As she toured the hotel’s pizzeria, manager Margelis Romero said she feared Venezuela’s economic decomposition was causing a moral one, pitting ordinary citizens against each other in a Darwinian scrap for survival. “I think it is social damage. They have damaged us so much, so, so much, that we have started to turn on one another,” she said. “Society is so disturbed.”
Romero wondered whether she too might one day find herself among the looters, if Venezuela’s crisis was not resolved: “How will I survive? Will I have to steal too? I’ve also got kids to feed. What happens when I can’t? How will I react?”
Leonardo Pinzón, another employee, was less understanding. “They are terrorists – not looters, terrorists,” he said.
Local politicians and entrepreneurs claim many of the looters were from organized gangs who took advantage of the tumult.
But others were previously law-abiding mothers and fathers who say they went out in search of basic foodstuffs because – in the almost total absence of official information or advice – they had no idea when the lights might come back on and feared their children would starve.
María Villalobos said she had spotted a family of Jehovah’s Witnesses among the marauders.
In a middle-class neighbourhood in west Maracaibo, an affable church-going businessman admitted he too had taken part in the looting of three nearby stores along with perhaps a third of his neighbours.
“Stealing – it’s a sin. It’s as simple as that,” he reflected, before pointing to his baby daughter and adding: “But … there was no information. The government said nothing. We didn’t know if it would last three days or a month.”
The man’s wife led their visitors into the kitchen of their modest, water-less home to show the deprivation she said explained much of the theft.
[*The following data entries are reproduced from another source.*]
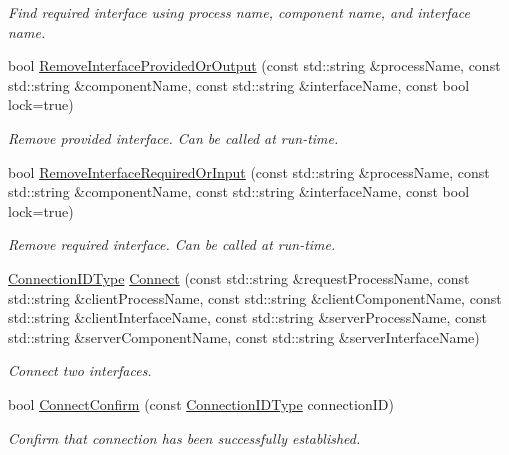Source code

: \begin{DoxyCompactItemize}
\begin{DoxyCompactList}\small\item\em Find required interface using process name, component name, and interface name. \end{DoxyCompactList}\item 
bool \hyperlink{classmts_manager_global_ad997f307343ff4fb5533d2c6ba57596f}{Remove\-Interface\-Provided\-Or\-Output} (const std\-::string \&process\-Name, const std\-::string \&component\-Name, const std\-::string \&interface\-Name, const bool lock=true)
\begin{DoxyCompactList}\small\item\em Remove provided interface. Can be called at run-\/time. \end{DoxyCompactList}\item 
bool \hyperlink{classmts_manager_global_ae6f2ebe45dbea3f0a31b262398fc0907}{Remove\-Interface\-Required\-Or\-Input} (const std\-::string \&process\-Name, const std\-::string \&component\-Name, const std\-::string \&interface\-Name, const bool lock=true)
\begin{DoxyCompactList}\small\item\em Remove required interface. Can be called at run-\/time. \end{DoxyCompactList}\item 
\hyperlink{mts_forward_declarations_8h_ad3543bb11742e1766374ec96016d6547}{Connection\-I\-D\-Type} \hyperlink{classmts_manager_global_a69bc5cdc48aec855dadf46468312d7af}{Connect} (const std\-::string \&request\-Process\-Name, const std\-::string \&client\-Process\-Name, const std\-::string \&client\-Component\-Name, const std\-::string \&client\-Interface\-Name, const std\-::string \&server\-Process\-Name, const std\-::string \&server\-Component\-Name, const std\-::string \&server\-Interface\-Name)
\begin{DoxyCompactList}\small\item\em Connect two interfaces. \end{DoxyCompactList}\item 
bool \hyperlink{classmts_manager_global_a2fdffc2fa545afe88283def2ea1d7c63}{Connect\-Confirm} (const \hyperlink{mts_forward_declarations_8h_ad3543bb11742e1766374ec96016d6547}{Connection\-I\-D\-Type} connection\-I\-D)
\begin{DoxyCompactList}\small\item\em Confirm that connection has been successfully established. \end{DoxyCompactList}\item 

\end{DoxyCompactItemize}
On top of the fridge lay a potato and half an onion. Inside were seven bottles of milk, six of water, an almost empty bottle of ketchup and 10 small cartons of apple juice her husband had stolen from a supermarket.
“There’s no food,” she explained. There was no internet either because the community’s cables were stolen a year ago. Downstairs, six disposable nappies that had been drained of their gel, scrubbed cleaned for the umpteenth time and hung from a washing line.
“The saddest thing of all is that this isn’t going to end here,” her husband predicted. “There could be another blackout at any moment and the same thing will happen again – or even worse.”
As the sun set over Maracaibo, María Corina Machado, a prominent opposition leader, arrived at an outdoor basketball court for a “citizens’ assembly” designed to energize the campaign to topple Maduro.
“We are, quite literally, living through our darkest hour. But these are also the brightest of times,” she told hundreds of supporters, some holding “Wanted” posters stamped with Maduro’s face. “They have thrown everything at us. But we are still standing.”
As Machado spoke the lights went out again, plunging her gathering – and the rest of the city – into the shadows.
When she had finished speaking, illuminated by mobile-phone flashlights, supporters chanted “Freedom!” and headed back down gloomy streets to candle-lit homes.
Propaganda billboards vanished into the murk around them, their upbeat slogans obscured by the latest power failure: ‘Maracaibo is reborn!’, ‘Governing means fulfilling!’, ‘A secure future!’